[Goal of the exercise] Output the lines of the records exactly, from the first through the one containing "Thanks @bitbegin !". Omit all pictures.

+++ Dataset excerpts +++

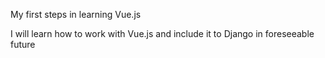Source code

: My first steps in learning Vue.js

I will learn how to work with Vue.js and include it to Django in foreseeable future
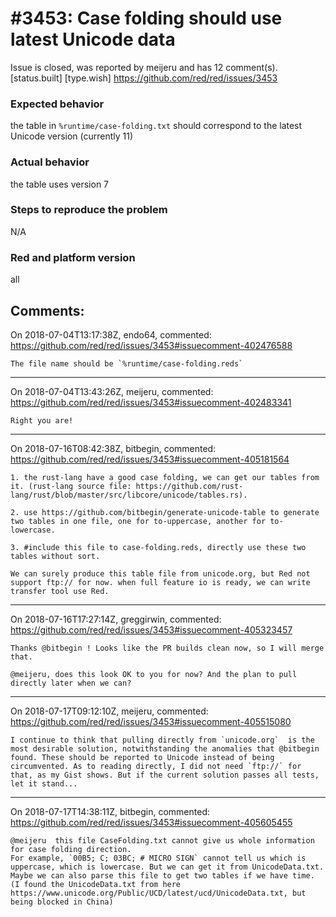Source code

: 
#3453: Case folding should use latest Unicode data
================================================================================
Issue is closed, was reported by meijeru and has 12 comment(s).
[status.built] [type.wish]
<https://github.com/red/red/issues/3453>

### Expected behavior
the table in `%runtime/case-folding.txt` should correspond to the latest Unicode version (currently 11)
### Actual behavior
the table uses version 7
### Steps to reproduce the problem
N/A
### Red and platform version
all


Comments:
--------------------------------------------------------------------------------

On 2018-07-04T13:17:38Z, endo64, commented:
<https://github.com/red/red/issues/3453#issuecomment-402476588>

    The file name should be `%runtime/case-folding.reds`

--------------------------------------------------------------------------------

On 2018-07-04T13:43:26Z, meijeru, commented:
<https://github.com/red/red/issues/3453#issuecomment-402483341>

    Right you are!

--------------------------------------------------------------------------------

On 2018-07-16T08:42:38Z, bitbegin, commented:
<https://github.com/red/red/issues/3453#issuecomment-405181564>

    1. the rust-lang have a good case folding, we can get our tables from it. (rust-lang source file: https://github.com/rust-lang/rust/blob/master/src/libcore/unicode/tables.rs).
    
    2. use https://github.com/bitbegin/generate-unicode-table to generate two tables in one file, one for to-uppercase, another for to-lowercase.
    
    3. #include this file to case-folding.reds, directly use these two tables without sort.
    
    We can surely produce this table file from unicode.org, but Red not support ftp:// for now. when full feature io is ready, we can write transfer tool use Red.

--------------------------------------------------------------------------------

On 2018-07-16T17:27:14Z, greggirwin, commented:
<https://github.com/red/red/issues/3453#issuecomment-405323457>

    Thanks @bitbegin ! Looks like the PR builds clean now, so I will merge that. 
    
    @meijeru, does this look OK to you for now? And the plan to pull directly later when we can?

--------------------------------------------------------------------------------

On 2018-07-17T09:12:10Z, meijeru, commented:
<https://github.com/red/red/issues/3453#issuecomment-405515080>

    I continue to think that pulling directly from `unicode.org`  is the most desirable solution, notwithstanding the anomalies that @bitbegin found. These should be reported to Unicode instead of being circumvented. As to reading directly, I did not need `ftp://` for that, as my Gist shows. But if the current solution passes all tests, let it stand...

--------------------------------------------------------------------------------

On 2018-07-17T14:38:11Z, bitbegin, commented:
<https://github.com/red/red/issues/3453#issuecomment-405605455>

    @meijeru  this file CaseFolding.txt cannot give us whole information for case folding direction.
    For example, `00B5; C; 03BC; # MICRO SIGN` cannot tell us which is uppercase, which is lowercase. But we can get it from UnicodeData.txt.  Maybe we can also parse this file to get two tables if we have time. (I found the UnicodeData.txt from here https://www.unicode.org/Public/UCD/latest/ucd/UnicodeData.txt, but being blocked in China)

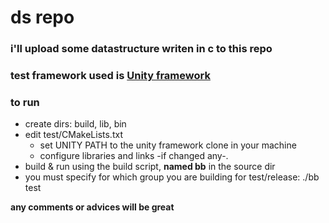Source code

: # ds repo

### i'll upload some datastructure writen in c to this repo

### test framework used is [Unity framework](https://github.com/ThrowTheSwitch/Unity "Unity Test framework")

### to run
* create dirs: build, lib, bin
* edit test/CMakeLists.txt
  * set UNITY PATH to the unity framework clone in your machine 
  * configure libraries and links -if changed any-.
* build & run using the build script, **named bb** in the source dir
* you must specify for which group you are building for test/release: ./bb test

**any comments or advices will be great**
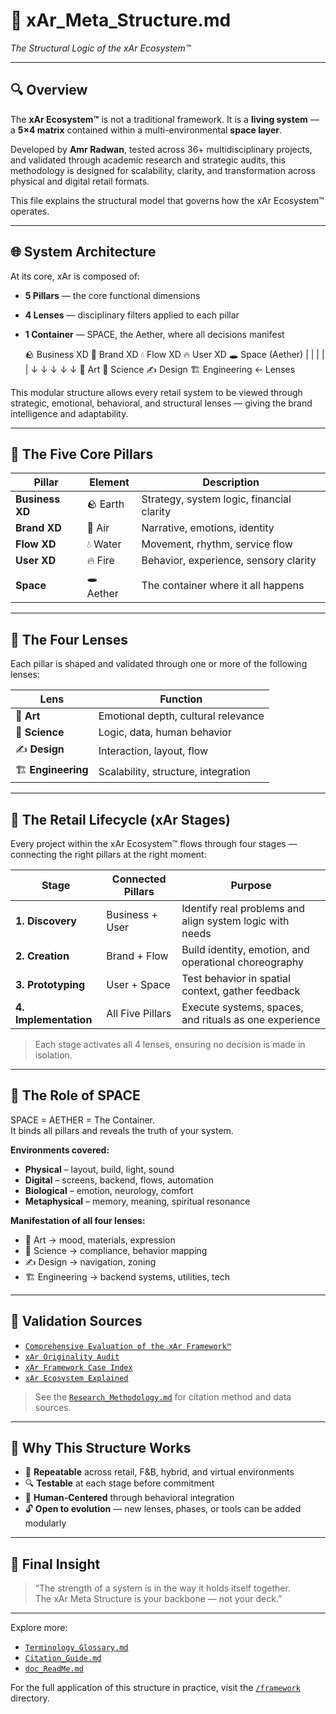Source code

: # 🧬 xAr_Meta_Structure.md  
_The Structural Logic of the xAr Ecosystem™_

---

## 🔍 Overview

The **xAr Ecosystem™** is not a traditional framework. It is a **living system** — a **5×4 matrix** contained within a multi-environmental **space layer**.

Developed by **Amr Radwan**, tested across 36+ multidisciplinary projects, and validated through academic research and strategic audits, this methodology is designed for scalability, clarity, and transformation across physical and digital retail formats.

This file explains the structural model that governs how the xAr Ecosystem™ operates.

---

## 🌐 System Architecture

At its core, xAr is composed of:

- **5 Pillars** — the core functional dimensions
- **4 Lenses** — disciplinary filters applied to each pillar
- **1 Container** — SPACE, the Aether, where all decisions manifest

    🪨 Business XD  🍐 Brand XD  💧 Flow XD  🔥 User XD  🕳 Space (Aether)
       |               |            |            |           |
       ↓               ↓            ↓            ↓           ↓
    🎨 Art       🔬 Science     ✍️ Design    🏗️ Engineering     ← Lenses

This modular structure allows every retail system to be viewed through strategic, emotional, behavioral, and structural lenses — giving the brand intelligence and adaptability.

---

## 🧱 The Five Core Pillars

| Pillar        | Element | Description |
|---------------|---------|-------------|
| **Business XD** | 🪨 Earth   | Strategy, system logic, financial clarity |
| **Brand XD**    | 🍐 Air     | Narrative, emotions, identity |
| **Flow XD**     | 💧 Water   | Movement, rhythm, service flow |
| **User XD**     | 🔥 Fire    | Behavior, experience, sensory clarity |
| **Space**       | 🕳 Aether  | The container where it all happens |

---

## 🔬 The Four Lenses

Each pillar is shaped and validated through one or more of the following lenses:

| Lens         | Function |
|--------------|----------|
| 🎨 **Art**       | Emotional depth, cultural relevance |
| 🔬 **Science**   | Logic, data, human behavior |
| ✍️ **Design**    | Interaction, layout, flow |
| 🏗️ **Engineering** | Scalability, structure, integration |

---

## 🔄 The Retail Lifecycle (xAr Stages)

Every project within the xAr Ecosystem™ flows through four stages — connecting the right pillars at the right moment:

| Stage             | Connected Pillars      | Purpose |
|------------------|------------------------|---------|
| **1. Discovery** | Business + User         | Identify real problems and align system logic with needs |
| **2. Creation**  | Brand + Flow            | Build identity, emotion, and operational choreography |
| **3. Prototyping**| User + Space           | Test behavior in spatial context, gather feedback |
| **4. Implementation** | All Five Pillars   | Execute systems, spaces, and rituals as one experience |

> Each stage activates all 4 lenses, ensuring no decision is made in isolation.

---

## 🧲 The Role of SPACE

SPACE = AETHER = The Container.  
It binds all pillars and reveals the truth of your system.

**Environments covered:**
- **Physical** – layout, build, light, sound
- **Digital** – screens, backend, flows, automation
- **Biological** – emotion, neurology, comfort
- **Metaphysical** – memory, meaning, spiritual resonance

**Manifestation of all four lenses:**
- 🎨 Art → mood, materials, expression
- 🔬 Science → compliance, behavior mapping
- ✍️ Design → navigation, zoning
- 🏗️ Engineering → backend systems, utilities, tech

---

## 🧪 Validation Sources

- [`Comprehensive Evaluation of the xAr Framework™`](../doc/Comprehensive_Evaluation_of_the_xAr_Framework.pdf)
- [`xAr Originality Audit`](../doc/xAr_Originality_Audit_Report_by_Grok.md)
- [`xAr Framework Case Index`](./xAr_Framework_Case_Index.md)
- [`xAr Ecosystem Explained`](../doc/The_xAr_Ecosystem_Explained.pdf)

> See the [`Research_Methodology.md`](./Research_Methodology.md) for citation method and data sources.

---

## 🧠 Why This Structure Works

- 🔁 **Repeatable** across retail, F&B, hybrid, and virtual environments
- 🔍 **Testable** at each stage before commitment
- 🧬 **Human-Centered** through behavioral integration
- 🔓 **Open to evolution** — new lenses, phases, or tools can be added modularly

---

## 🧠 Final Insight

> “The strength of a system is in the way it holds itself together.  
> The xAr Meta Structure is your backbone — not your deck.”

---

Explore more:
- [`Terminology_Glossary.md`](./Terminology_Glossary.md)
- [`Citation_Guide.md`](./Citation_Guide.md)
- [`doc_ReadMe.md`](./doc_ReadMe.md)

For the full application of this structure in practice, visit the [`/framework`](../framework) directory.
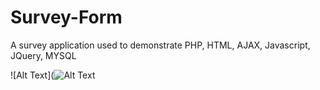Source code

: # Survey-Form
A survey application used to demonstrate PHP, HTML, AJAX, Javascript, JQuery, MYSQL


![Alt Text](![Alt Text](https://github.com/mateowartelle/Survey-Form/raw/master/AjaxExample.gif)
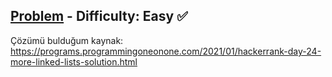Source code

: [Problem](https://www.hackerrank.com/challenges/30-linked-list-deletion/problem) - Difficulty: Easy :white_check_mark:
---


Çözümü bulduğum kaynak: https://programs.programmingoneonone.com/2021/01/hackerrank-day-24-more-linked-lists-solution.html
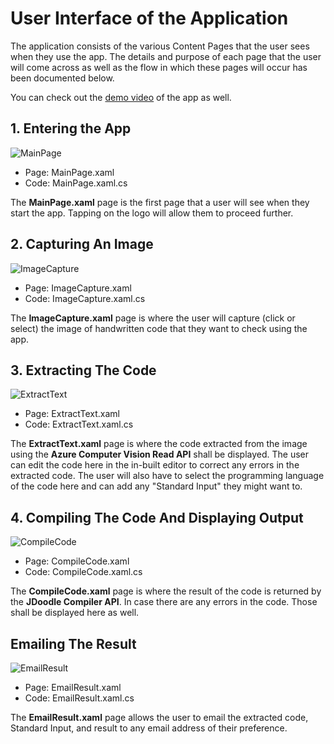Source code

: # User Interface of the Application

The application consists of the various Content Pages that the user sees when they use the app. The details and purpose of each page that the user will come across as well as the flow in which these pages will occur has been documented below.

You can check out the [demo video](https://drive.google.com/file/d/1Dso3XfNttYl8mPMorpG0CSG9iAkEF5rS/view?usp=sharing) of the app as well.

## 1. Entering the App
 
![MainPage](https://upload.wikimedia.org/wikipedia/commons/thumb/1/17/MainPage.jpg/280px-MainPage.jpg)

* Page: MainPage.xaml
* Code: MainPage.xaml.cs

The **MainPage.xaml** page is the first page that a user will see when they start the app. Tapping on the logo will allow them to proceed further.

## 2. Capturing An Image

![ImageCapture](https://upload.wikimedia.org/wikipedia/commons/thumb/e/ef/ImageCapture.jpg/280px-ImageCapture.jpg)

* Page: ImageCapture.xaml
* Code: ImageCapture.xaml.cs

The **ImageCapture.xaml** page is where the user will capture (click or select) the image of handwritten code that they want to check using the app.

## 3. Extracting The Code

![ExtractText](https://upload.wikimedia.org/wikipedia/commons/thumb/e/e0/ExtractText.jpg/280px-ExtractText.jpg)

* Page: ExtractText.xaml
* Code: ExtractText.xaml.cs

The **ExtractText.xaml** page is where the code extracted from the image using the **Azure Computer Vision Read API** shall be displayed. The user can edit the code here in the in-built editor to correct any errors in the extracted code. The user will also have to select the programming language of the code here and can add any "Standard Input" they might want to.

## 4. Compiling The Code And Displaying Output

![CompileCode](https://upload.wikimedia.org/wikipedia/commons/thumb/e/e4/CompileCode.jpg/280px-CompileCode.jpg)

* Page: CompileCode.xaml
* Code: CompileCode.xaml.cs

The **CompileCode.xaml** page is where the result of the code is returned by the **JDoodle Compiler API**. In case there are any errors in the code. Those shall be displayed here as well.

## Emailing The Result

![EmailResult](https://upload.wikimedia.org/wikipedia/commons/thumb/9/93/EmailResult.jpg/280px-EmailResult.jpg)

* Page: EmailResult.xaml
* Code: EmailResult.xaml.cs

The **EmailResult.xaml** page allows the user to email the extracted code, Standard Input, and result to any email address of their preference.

+++

[Task solution]
Source code

: My first steps in learning Vue.js

I will learn how to work with Vue.js and include it to Django in foreseeable future
Source code

: 
#3453: Case folding should use latest Unicode data
================================================================================
Issue is closed, was reported by meijeru and has 12 comment(s).
[status.built] [type.wish]
<https://github.com/red/red/issues/3453>

### Expected behavior
the table in `%runtime/case-folding.txt` should correspond to the latest Unicode version (currently 11)
### Actual behavior
the table uses version 7
### Steps to reproduce the problem
N/A
### Red and platform version
all


Comments:
--------------------------------------------------------------------------------

On 2018-07-04T13:17:38Z, endo64, commented:
<https://github.com/red/red/issues/3453#issuecomment-402476588>

    The file name should be `%runtime/case-folding.reds`

--------------------------------------------------------------------------------

On 2018-07-04T13:43:26Z, meijeru, commented:
<https://github.com/red/red/issues/3453#issuecomment-402483341>

    Right you are!

--------------------------------------------------------------------------------

On 2018-07-16T08:42:38Z, bitbegin, commented:
<https://github.com/red/red/issues/3453#issuecomment-405181564>

    1. the rust-lang have a good case folding, we can get our tables from it. (rust-lang source file: https://github.com/rust-lang/rust/blob/master/src/libcore/unicode/tables.rs).
    
    2. use https://github.com/bitbegin/generate-unicode-table to generate two tables in one file, one for to-uppercase, another for to-lowercase.
    
    3. #include this file to case-folding.reds, directly use these two tables without sort.
    
    We can surely produce this table file from unicode.org, but Red not support ftp:// for now. when full feature io is ready, we can write transfer tool use Red.

--------------------------------------------------------------------------------

On 2018-07-16T17:27:14Z, greggirwin, commented:
<https://github.com/red/red/issues/3453#issuecomment-405323457>

    Thanks @bitbegin ! Looks like the PR builds clean now, so I will merge that. 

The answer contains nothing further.